This is a continuation of my last three blog posts.
Maxim has application note 27, "Understanding and Using Cyclic Redundancy Checks with Maxim 1-Wire and iButton Products", that I will refer to here. You can see this here.
If you transmit data from one place to another you want to know that the data arrived unchanged. The cyclic redundancy check is the best way to tell you if the transmission was successful.
We transmit serial data from two sources within the DS18B20: from its Read Only Memory which has the ROM code stored, and from the scratchpad memory. Basically, while transferring data to us, the user, the DS18B20 looks at the data it is sending, one bit at a time, and makes a calculation. The result of that calculation is an additional byte that is tacked on to the data stream. The value of this byte depends solely on the bits that have preceded it in the transmission. This additional byte is the CRC byte. The ROM code is actually 7 bytes long but the CRC byte makes it 8 bytes long. The scratchpad data is 8 bytes long and its CRS makes it 9 bytes long.
My code calculates the CRC as each bit of each byte is received. One of the nice things about CRC, and, this should be kept in mind, is if the transmission was successfully received, my calculation of the CRC will be 0. It's very easy to check for 0 in code. Any result besides 0 means the transmission failed.
How do you calculate CRC? It's hard to put that into words. The mechanism for calculating CRC is generally expressed as an electronic circuit. You can actually build this circuit and calculate the CRC, or you can emulate this circuit in software. I have done the latter in my One_wire_DS18B20 library file. I was surprised how few lines of code it took to write the CRC function. More on this later.
Getting Into Electronic Hardware
Here we go diving into interesting waters. But, I don't know how to otherwise discuss how this all works. So here we go. Maxim gives a representation of the electronic circuit in it's figure 2 of the application note. Here it is:
I have my own version of that figure that shows more detail, especially what is in those boxes called stages:
There are two different kinds of parts here, the boxes are called flip-flops (No connection to the ones you wear to the beach). Let's look at a flip-flop a little more closely:
Why the funny name, flip-flop? The name describes the functionality, perfectly. The output from the part can be made to flip from one state to another. That is, from a high voltage to a low voltage; or, stated another way, from a logic HIGH state to a logic LOW state; or, stated yet another way, from a "1" to a "0". Of course going back in the other direction is just as easy. Flip-flops make up a large part of the circuitry in your computer microprocessor. There are thousands of them. The simplest can be constructed with just two transistors. The flip-flip we are showing here is a bit more complex and is called a D flip-flop. Below the flip-flop, is a timing diagram that plots voltage (vertical) against time (horizontal). When the voltage is at it's high state we call this a logic "1". When the voltage is near 0 volts, we call this a "0". (That is arbitrary, we could call a high voltage a "0" and a low voltage a "1").

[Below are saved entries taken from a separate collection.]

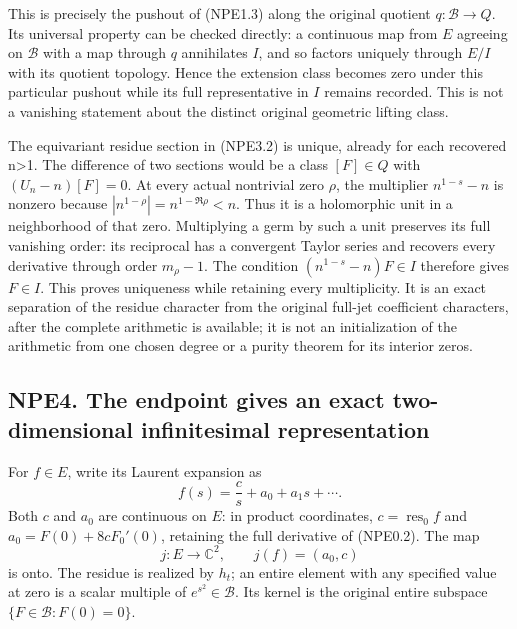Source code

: This is precisely the pushout of (NPE1.3) along the original quotient
\(q:\mathcal B\to Q\). Its universal property can be checked directly: a
continuous map from \(E\) agreeing on \(\mathcal B\) with a map through
\(q\) annihilates \(I\), and so factors uniquely through \(E/I\) with
its quotient topology. Hence the extension class becomes zero under this
particular pushout while its full representative in \(I\) remains
recorded. This is not a vanishing statement about the distinct original
geometric lifting class.

The equivariant residue section in (NPE3.2) is unique, already for each
recovered n\textgreater1. The difference of two sections would be a
class \([F]\in Q\) with \((U_n-n)[F]=0\). At every actual nontrivial
zero \(\rho\), the multiplier \(n^{1-s}-n\) is nonzero because
\(|n^{1-\rho}|=n^{1-\Re\rho}<n\). Thus it is a holomorphic unit in a
neighborhood of that zero. Multiplying a germ by such a unit preserves
its full vanishing order: its reciprocal has a convergent Taylor series
and recovers every derivative through order \(m_\rho-1\). The condition
\((n^{1-s}-n)F\in I\) therefore gives \(F\in I\). This proves uniqueness
while retaining every multiplicity. It is an exact separation of the
residue character from the original full-jet coefficient characters,
after the complete arithmetic is available; it is not an initialization
of the arithmetic from one chosen degree or a purity theorem for its
interior zeros.

\subsection{NPE4. The endpoint gives an exact two-dimensional
infinitesimal
representation}\label{npe4.-the-endpoint-gives-an-exact-two-dimensional-infinitesimal-representation}

For \(f\in E\), write its Laurent expansion as \[
f(s)=\frac c s+a_0+a_1s+\cdots.
\] Both \(c\) and \(a_0\) are continuous on \(E\): in product
coordinates, \(c=\operatorname{res}_0f\) and \(a_0=F(0)+8cF_0'(0)\),
retaining the full derivative of (NPE0.2). The map \[
j:E\longrightarrow\mathbb C^2,\qquad j(f)=(a_0,c)
\tag{NPE4.1}
\] is onto. The residue is realized by \(h_t\); an entire element with
any specified value at zero is a scalar multiple of
\(e^{s^2}\in\mathcal B\). Its kernel is the original entire subspace
\(\{F\in\mathcal B:F(0)=0\}\).

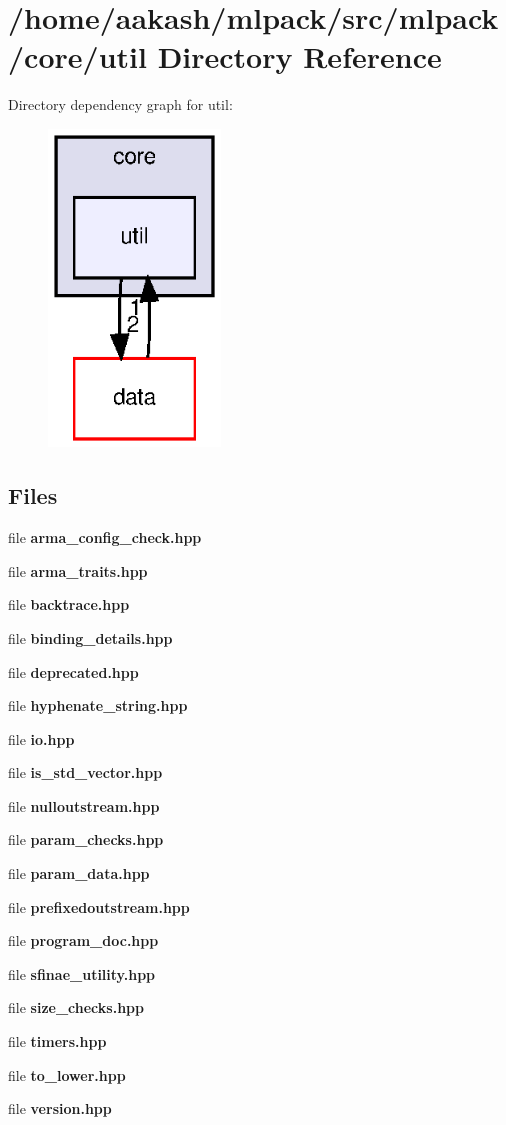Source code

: \section{/home/aakash/mlpack/src/mlpack/core/util Directory Reference}
\label{dir_e173a4984165953811b5143e3b27486f}
Directory dependency graph for util\+:
\nopagebreak
\begin{figure}[H]
\begin{center}
\leavevmode
\includegraphics[width=130pt]{dir_e173a4984165953811b5143e3b27486f_dep}
\end{center}
\end{figure}
\subsection*{Files}
\begin{DoxyCompactItemize}
\item 
file \textbf{ arma\+\_\+config\+\_\+check.\+hpp}
\item 
file \textbf{ arma\+\_\+traits.\+hpp}
\item 
file \textbf{ backtrace.\+hpp}
\item 
file \textbf{ binding\+\_\+details.\+hpp}
\item 
file \textbf{ deprecated.\+hpp}
\item 
file \textbf{ hyphenate\+\_\+string.\+hpp}
\item 
file \textbf{ io.\+hpp}
\item 
file \textbf{ is\+\_\+std\+\_\+vector.\+hpp}
\item 
file \textbf{ nulloutstream.\+hpp}
\item 
file \textbf{ param\+\_\+checks.\+hpp}
\item 
file \textbf{ param\+\_\+data.\+hpp}
\item 
file \textbf{ prefixedoutstream.\+hpp}
\item 
file \textbf{ program\+\_\+doc.\+hpp}
\item 
file \textbf{ sfinae\+\_\+utility.\+hpp}
\item 
file \textbf{ size\+\_\+checks.\+hpp}
\item 
file \textbf{ timers.\+hpp}
\item 
file \textbf{ to\+\_\+lower.\+hpp}
\item 
file \textbf{ version.\+hpp}
\end{DoxyCompactItemize}
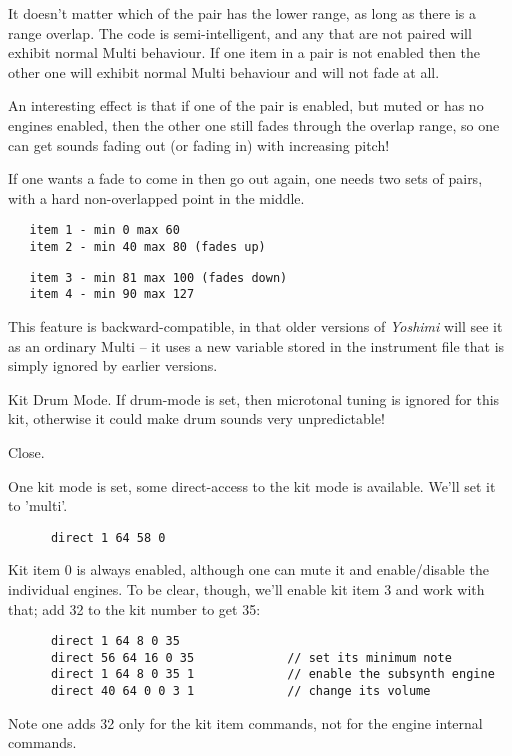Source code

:    It doesn't matter which of the pair has the lower range, as long as there is
   a range overlap. The code is semi-intelligent, and any that are not paired
   will exhibit normal Multi behaviour. If one item in a pair is not enabled
   then the other one will exhibit normal Multi behaviour and will not fade at
   all.

   An interesting effect is that if one of the pair is enabled, but muted or
   has no engines enabled, then the other one still fades through the overlap
   range, so one can get sounds fading out (or fading in) with increasing
   pitch!

   If one wants a fade to come in then go out again, one needs two sets of pairs,
   with a hard non-overlapped point in the middle.

   \begin{verbatim}
   item 1 - min 0 max 60
   item 2 - min 40 max 80 (fades up)
   \end{verbatim}

   \begin{verbatim}
   item 3 - min 81 max 100 (fades down)
   item 4 - min 90 max 127
   \end{verbatim}

   This feature is backward-compatible, in that older versions of
   \textsl{Yoshimi} will
   see it as an ordinary Multi -- it uses a new variable stored in the
   instrument file that is simply ignored by earlier versions.

   Kit Drum Mode.
   If drum-mode  is set, then microtonal tuning is ignored for this kit,
   otherwise it could make drum sounds very unpredictable!

   Close.

   One kit mode is set, some direct-access to the kit mode is available.
 	We'll set it to 'multi'.

   \begin{verbatim}
      direct 1 64 58 0
   \end{verbatim}

   Kit item 0 is always enabled, although one can mute it and enable/disable the
   individual engines.  To be clear, though, we'll enable kit item 3 and work
   with that; add 32 to the kit number to get 35:

   \begin{verbatim}
      direct 1 64 8 0 35
      direct 56 64 16 0 35             // set its minimum note
      direct 1 64 8 0 35 1             // enable the subsynth engine
      direct 40 64 0 0 3 1             // change its volume
   \end{verbatim}

   Note one adds 32 only for the kit item commands, not for the engine internal
   commands.

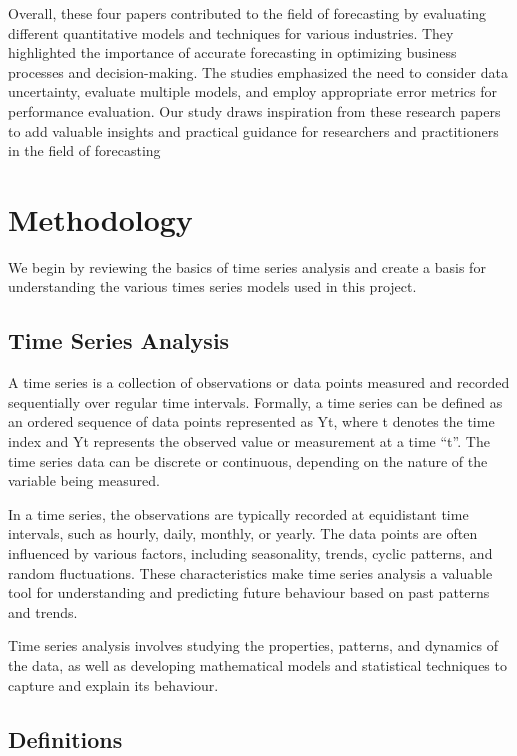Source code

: \documentclass[
]{article}
\begin{document}
Overall, these four papers contributed to the field of forecasting by
evaluating different quantitative models and techniques for various
industries. They highlighted the importance of accurate forecasting in
optimizing business processes and decision-making. The studies
emphasized the need to consider data uncertainty, evaluate multiple
models, and employ appropriate error metrics for performance evaluation.
Our study draws inspiration from these research papers to add valuable
insights and practical guidance for researchers and practitioners in the
field of forecasting

\hypertarget{methodology}{%
\section{Methodology}\label{methodology}}

We begin by reviewing the basics of time series analysis and create a
basis for understanding the various times series models used in this
project.

\hypertarget{time-series-analysis}{%
\subsection{Time Series Analysis}\label{time-series-analysis}}

A time series is a collection of observations or data points measured
and recorded sequentially over regular time intervals. Formally, a time
series can be defined as an ordered sequence of data points represented
as Yt, where t denotes the time index and Yt represents the observed
value or measurement at a time ``t''. The time series data can be
discrete or continuous, depending on the nature of the variable being
measured.

In a time series, the observations are typically recorded at equidistant
time intervals, such as hourly, daily, monthly, or yearly. The data
points are often influenced by various factors, including seasonality,
trends, cyclic patterns, and random fluctuations. These characteristics
make time series analysis a valuable tool for understanding and
predicting future behaviour based on past patterns and trends.

Time series analysis involves studying the properties, patterns, and
dynamics of the data, as well as developing mathematical models and
statistical techniques to capture and explain its behaviour.

\hypertarget{definitions}{%
\subsection{Definitions}\label{definitions}}
\end{document}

We see three signals, or waveforms: "Data", "Clock", and "Output" (we are going to ignore reset). "Data" is the information that is being transmitted serially, one bit at a time. "Clock" is another signal, and when it makes a transition from a "0" to a "1", the logic level the device sees on its "D" pin, will appear at its "Q" pin. We show that the data on the "D" pin is "latched" on the rising edge of "Clock" by those upward arrows on the "Clock" waveform. The first time we see "Clock" going from a low to a high, the "Data" happens to be high (or a "1"). After a really short delay, that "1" appears at the output of the flip-flop. That little delay is important. It is not obvious why here, but will be when we consider more than one flip-flop. If you look at each rising transition you will see the output will mirror what is at the "D" pin. So far, not so interesting. But. wait, let's connect a second flip-flop to the first one.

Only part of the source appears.